Take the listing below and reproduce it in full. Change nothing.
=== Begin Enclosure ===
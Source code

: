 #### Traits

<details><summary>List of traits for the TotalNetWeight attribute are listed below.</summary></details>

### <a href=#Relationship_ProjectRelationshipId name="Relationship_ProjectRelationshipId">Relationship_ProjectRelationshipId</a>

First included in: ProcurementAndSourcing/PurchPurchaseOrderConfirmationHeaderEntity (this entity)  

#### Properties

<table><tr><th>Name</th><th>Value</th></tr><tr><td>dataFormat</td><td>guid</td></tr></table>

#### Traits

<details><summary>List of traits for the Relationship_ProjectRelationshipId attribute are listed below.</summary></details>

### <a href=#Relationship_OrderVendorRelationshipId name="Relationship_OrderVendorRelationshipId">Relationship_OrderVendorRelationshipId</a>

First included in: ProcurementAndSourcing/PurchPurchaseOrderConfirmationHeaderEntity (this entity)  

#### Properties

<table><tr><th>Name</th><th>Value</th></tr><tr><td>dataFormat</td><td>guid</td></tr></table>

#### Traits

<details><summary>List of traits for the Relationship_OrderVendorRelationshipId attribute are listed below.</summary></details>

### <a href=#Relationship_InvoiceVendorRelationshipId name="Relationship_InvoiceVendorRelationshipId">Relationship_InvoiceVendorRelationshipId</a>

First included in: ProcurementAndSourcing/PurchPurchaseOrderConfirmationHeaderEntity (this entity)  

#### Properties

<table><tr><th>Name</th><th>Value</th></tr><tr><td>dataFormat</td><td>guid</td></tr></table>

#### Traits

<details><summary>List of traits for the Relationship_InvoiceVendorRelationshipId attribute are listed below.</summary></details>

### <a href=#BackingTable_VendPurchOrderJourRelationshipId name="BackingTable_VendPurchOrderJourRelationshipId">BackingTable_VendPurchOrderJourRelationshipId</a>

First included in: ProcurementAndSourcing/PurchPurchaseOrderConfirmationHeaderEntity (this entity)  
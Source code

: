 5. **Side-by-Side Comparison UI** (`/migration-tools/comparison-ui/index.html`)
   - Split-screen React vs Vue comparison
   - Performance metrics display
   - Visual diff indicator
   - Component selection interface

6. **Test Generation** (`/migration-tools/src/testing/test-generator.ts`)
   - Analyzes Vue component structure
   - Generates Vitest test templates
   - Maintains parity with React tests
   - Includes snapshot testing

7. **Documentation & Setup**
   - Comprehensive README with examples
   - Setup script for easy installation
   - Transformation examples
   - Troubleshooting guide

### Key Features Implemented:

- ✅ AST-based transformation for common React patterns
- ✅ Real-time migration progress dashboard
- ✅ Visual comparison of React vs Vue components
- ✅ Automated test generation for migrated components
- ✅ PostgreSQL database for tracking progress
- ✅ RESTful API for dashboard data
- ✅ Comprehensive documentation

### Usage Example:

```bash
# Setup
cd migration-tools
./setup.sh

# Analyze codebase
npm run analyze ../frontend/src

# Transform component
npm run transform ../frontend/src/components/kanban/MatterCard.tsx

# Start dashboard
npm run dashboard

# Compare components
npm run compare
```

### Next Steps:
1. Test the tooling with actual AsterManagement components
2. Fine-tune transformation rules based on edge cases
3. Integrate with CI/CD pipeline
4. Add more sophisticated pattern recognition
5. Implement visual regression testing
=== End Enclosure ===
» **Response below**:
Source code

: #### Traits

<details><summary>List of traits for the TotalNetWeight attribute are listed below.</summary></details>

### <a href=#Relationship_ProjectRelationshipId name="Relationship_ProjectRelationshipId">Relationship_ProjectRelationshipId</a>

First included in: ProcurementAndSourcing/PurchPurchaseOrderConfirmationHeaderEntity (this entity)  

#### Properties

<table><tr><th>Name</th><th>Value</th></tr><tr><td>dataFormat</td><td>guid</td></tr></table>

#### Traits

<details><summary>List of traits for the Relationship_ProjectRelationshipId attribute are listed below.</summary></details>

### <a href=#Relationship_OrderVendorRelationshipId name="Relationship_OrderVendorRelationshipId">Relationship_OrderVendorRelationshipId</a>

First included in: ProcurementAndSourcing/PurchPurchaseOrderConfirmationHeaderEntity (this entity)  

#### Properties

<table><tr><th>Name</th><th>Value</th></tr><tr><td>dataFormat</td><td>guid</td></tr></table>

#### Traits

<details><summary>List of traits for the Relationship_OrderVendorRelationshipId attribute are listed below.</summary></details>

### <a href=#Relationship_InvoiceVendorRelationshipId name="Relationship_InvoiceVendorRelationshipId">Relationship_InvoiceVendorRelationshipId</a>

First included in: ProcurementAndSourcing/PurchPurchaseOrderConfirmationHeaderEntity (this entity)  

#### Properties

<table><tr><th>Name</th><th>Value</th></tr><tr><td>dataFormat</td><td>guid</td></tr></table>

#### Traits

<details><summary>List of traits for the Relationship_InvoiceVendorRelationshipId attribute are listed below.</summary></details>

### <a href=#BackingTable_VendPurchOrderJourRelationshipId name="BackingTable_VendPurchOrderJourRelationshipId">BackingTable_VendPurchOrderJourRelationshipId</a>

First included in: ProcurementAndSourcing/PurchPurchaseOrderConfirmationHeaderEntity (this entity)  
Source code

: 5. **Side-by-Side Comparison UI** (`/migration-tools/comparison-ui/index.html`)
   - Split-screen React vs Vue comparison
   - Performance metrics display
   - Visual diff indicator
   - Component selection interface

6. **Test Generation** (`/migration-tools/src/testing/test-generator.ts`)
   - Analyzes Vue component structure
   - Generates Vitest test templates
   - Maintains parity with React tests
   - Includes snapshot testing

7. **Documentation & Setup**
   - Comprehensive README with examples
   - Setup script for easy installation
   - Transformation examples
   - Troubleshooting guide

### Key Features Implemented:

- ✅ AST-based transformation for common React patterns
- ✅ Real-time migration progress dashboard
- ✅ Visual comparison of React vs Vue components
- ✅ Automated test generation for migrated components
- ✅ PostgreSQL database for tracking progress
- ✅ RESTful API for dashboard data
- ✅ Comprehensive documentation

### Usage Example:

```bash
# Setup
cd migration-tools
./setup.sh

# Analyze codebase
npm run analyze ../frontend/src

# Transform component
npm run transform ../frontend/src/components/kanban/MatterCard.tsx

# Start dashboard
npm run dashboard

# Compare components
npm run compare
```

### Next Steps:
1. Test the tooling with actual AsterManagement components
2. Fine-tune transformation rules based on edge cases
3. Integrate with CI/CD pipeline
4. Add more sophisticated pattern recognition
5. Implement visual regression testing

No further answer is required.